▶ _DATA TO PROCESS_
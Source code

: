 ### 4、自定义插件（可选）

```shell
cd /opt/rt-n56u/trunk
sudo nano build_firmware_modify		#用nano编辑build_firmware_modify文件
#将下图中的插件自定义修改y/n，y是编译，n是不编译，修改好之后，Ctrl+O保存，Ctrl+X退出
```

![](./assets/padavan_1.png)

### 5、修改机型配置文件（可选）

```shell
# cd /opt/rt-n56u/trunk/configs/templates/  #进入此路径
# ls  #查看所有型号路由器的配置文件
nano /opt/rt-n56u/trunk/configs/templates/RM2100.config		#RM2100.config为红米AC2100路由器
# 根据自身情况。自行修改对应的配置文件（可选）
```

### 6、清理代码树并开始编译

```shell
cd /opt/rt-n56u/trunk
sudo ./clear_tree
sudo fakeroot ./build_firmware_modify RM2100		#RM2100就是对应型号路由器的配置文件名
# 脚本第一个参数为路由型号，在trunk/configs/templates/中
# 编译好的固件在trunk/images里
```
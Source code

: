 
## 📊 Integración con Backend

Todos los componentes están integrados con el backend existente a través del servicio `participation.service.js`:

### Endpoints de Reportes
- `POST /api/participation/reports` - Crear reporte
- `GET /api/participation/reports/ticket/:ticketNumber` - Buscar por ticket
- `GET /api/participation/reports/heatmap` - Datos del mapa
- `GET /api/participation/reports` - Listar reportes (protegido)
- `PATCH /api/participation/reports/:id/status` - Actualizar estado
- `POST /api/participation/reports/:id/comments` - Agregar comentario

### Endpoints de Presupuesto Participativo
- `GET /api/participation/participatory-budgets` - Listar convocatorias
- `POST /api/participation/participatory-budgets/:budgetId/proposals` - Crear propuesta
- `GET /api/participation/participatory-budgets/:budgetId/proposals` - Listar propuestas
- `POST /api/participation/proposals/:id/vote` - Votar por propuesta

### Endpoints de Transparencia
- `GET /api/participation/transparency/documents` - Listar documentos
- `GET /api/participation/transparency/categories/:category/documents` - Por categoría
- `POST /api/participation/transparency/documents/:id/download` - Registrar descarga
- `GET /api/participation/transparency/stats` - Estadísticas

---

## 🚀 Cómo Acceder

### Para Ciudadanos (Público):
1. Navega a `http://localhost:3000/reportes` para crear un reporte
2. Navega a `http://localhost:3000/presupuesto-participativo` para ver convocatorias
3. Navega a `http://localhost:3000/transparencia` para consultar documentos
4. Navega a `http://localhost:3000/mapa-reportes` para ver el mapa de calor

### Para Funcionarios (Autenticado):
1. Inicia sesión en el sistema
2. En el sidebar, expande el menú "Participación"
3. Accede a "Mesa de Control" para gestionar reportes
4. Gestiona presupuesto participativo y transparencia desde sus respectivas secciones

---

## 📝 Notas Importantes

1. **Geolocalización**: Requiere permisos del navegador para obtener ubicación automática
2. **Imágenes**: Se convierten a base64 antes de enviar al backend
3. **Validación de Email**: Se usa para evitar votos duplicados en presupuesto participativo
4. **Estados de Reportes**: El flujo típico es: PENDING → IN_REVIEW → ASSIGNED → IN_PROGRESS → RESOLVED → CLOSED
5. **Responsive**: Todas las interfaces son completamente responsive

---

▶ _GOAL OF THE EXERCISE_
Copy all the lines above that hold the string "mapa".

▶ _SOLUTION FOR THIS EXERCISE_
- `GET /api/participation/reports/heatmap` - Datos del mapa
4. Navega a `http://localhost:3000/mapa-reportes` para ver el mapa de calor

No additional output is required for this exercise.